Asked whether State Farm was waiving this requirement for all California fire evacuees, Sarkissian replied, “Every claim is unique and handled based on the individual merits” and that “customers with questions about their coverages or claim are encouraged to reach out to their claim handler.”
In addition to requiring reimbursement for additional living expenses incurred during a mandatory evacuation, SB872 also clarifies when insurers must pay these expenses when a home is uninhabitable.
Under current law, when a home becomes uninhabitable because of a covered loss related to a governor-declared emergency, insurers must cover additional living expenses for up to 24 months, plus an additional 12 months if there is a “good cause,” such as an unavoidable construction delay. Some insurers had been denying this coverage to wildfire victims whose homes were not damaged or destroyed, but lacked power or water.

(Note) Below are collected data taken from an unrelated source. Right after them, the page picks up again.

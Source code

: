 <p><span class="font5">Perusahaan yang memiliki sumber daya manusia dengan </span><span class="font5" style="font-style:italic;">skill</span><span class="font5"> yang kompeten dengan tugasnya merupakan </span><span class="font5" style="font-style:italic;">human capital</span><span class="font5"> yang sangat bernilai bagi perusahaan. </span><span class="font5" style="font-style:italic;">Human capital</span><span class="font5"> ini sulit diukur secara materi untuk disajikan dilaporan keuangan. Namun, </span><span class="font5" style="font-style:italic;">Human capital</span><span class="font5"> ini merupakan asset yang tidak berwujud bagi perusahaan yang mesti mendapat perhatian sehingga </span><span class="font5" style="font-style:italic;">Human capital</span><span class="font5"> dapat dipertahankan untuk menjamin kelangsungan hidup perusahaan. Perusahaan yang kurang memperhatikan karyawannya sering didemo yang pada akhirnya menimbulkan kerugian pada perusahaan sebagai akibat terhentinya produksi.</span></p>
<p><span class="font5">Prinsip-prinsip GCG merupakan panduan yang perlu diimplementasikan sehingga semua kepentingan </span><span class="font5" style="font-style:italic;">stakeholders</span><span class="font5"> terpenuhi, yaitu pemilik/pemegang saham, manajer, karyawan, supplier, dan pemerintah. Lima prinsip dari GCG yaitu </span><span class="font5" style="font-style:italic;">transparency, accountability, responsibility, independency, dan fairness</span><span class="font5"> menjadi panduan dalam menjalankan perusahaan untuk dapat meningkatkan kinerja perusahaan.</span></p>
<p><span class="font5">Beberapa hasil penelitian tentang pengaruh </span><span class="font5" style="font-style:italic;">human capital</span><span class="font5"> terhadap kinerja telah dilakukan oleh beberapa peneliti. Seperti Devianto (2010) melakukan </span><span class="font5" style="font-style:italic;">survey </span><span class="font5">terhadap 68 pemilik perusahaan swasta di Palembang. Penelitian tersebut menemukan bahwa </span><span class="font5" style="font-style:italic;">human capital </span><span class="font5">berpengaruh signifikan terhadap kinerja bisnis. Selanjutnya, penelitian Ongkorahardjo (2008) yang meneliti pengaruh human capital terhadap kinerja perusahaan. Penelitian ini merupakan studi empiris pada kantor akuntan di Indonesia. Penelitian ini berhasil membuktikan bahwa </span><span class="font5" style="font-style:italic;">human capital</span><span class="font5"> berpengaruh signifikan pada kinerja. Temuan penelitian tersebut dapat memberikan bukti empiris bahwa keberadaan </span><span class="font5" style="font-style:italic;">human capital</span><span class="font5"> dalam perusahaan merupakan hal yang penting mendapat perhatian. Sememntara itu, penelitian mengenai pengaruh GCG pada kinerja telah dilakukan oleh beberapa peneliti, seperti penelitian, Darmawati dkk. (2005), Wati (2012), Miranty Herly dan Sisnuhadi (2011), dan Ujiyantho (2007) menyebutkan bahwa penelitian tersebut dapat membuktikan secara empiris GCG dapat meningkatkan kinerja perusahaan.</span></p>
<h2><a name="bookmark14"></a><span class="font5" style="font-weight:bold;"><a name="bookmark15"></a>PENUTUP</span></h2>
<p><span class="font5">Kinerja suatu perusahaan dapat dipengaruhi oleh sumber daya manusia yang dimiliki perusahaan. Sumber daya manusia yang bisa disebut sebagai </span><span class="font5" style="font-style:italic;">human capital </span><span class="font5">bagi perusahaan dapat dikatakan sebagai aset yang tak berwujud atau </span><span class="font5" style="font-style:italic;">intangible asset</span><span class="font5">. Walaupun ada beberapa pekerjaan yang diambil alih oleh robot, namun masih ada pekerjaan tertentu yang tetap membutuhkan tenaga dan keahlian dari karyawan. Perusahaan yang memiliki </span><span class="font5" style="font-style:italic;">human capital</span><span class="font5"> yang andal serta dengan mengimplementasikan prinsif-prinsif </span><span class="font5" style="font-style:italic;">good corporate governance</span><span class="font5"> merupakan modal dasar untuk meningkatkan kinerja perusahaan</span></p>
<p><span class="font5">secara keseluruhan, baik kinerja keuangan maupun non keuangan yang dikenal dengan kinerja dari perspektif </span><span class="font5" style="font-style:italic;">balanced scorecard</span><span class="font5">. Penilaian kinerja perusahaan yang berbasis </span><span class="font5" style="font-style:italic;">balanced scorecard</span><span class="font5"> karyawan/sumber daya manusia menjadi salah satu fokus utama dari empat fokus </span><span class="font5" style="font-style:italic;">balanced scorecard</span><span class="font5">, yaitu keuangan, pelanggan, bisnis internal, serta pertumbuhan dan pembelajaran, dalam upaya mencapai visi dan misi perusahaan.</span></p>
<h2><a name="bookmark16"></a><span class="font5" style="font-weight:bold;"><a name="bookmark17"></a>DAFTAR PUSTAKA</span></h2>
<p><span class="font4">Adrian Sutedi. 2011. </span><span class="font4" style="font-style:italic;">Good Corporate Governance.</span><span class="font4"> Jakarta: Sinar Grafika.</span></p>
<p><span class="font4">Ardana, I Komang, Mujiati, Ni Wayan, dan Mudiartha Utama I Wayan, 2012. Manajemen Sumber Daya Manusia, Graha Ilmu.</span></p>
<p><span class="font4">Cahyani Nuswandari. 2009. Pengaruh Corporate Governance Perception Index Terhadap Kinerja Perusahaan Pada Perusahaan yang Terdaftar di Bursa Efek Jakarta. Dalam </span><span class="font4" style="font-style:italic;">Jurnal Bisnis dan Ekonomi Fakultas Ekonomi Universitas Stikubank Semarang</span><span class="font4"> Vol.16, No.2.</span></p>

Effective July 1, insurers must provide this coverage if the home is uninhabitable because of damage outside the property. This provision does not apply to public-safety power shutoffs to prevent wildfires.
The new law also says that if the home is a total loss, and the homeowner decides to buy or build a new home at a new location, the insurer has to pay the amount that would have been recoverable if the homeowner had rebuilt the home at the original location. In other words, it cannot deduct the value of the land, even though the homeowner would still own the land under the destroyed home.
For any claim made on or after Jan. 1 for losses related to a declared state of emergency, insurers must provide at least four months of additional living expenses in advance and give customers in the declared disaster area a 60-day grace period for paying premiums. Also, if a customer who suffered a total loss files a claim for contents, the insurer can’t require a company-specific inventory form if the customer can provide a a form that contains substantially the same information. The customer’s inventory can include groupings of categories — such as clothing, shoes and books — rather than having to separately list every individual item that was lost.